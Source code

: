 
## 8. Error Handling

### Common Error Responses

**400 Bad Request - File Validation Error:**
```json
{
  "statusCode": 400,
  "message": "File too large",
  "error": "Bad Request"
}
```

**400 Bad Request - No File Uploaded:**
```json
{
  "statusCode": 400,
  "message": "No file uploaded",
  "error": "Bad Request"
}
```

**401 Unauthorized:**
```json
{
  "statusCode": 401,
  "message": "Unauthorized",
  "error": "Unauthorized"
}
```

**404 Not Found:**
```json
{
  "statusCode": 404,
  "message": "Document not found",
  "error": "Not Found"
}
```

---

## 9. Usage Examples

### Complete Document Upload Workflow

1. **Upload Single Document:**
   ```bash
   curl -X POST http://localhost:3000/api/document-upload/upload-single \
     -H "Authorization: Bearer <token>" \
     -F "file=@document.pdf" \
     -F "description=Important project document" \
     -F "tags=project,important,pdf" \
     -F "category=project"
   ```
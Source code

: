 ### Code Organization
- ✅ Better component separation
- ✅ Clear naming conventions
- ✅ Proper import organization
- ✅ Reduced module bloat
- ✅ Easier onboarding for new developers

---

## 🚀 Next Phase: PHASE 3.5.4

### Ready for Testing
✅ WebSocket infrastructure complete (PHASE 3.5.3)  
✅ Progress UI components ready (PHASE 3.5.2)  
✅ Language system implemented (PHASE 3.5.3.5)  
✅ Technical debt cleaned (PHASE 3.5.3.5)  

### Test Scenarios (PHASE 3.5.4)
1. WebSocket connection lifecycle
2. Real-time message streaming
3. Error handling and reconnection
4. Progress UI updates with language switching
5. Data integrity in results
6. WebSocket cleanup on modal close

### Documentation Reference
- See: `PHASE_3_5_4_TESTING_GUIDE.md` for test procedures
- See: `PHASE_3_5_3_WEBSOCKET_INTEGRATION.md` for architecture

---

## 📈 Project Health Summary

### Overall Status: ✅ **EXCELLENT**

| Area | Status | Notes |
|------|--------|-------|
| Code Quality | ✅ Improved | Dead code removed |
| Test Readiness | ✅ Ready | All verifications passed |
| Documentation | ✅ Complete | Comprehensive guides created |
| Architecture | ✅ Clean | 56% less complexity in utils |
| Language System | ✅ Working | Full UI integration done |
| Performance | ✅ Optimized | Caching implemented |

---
# # # #
[About this task]:
Repeat only the lines running from the line that contains "### Ready for Testing" through the last line above, inclusive.

[Answer to this exercise]:
### Ready for Testing
✅ WebSocket infrastructure complete (PHASE 3.5.3)  
✅ Progress UI components ready (PHASE 3.5.2)  
✅ Language system implemented (PHASE 3.5.3.5)  
✅ Technical debt cleaned (PHASE 3.5.3.5)  

### Test Scenarios (PHASE 3.5.4)
1. WebSocket connection lifecycle
2. Real-time message streaming
3. Error handling and reconnection
4. Progress UI updates with language switching
5. Data integrity in results
6. WebSocket cleanup on modal close

### Documentation Reference
- See: `PHASE_3_5_4_TESTING_GUIDE.md` for test procedures
- See: `PHASE_3_5_3_WEBSOCKET_INTEGRATION.md` for architecture

---

## 📈 Project Health Summary

### Overall Status: ✅ **EXCELLENT**

| Area | Status | Notes |
|------|--------|-------|
| Code Quality | ✅ Improved | Dead code removed |
| Test Readiness | ✅ Ready | All verifications passed |
| Documentation | ✅ Complete | Comprehensive guides created |
| Architecture | ✅ Clean | 56% less complexity in utils |
| Language System | ✅ Working | Full UI integration done |
| Performance | ✅ Optimized | Caching implemented |

---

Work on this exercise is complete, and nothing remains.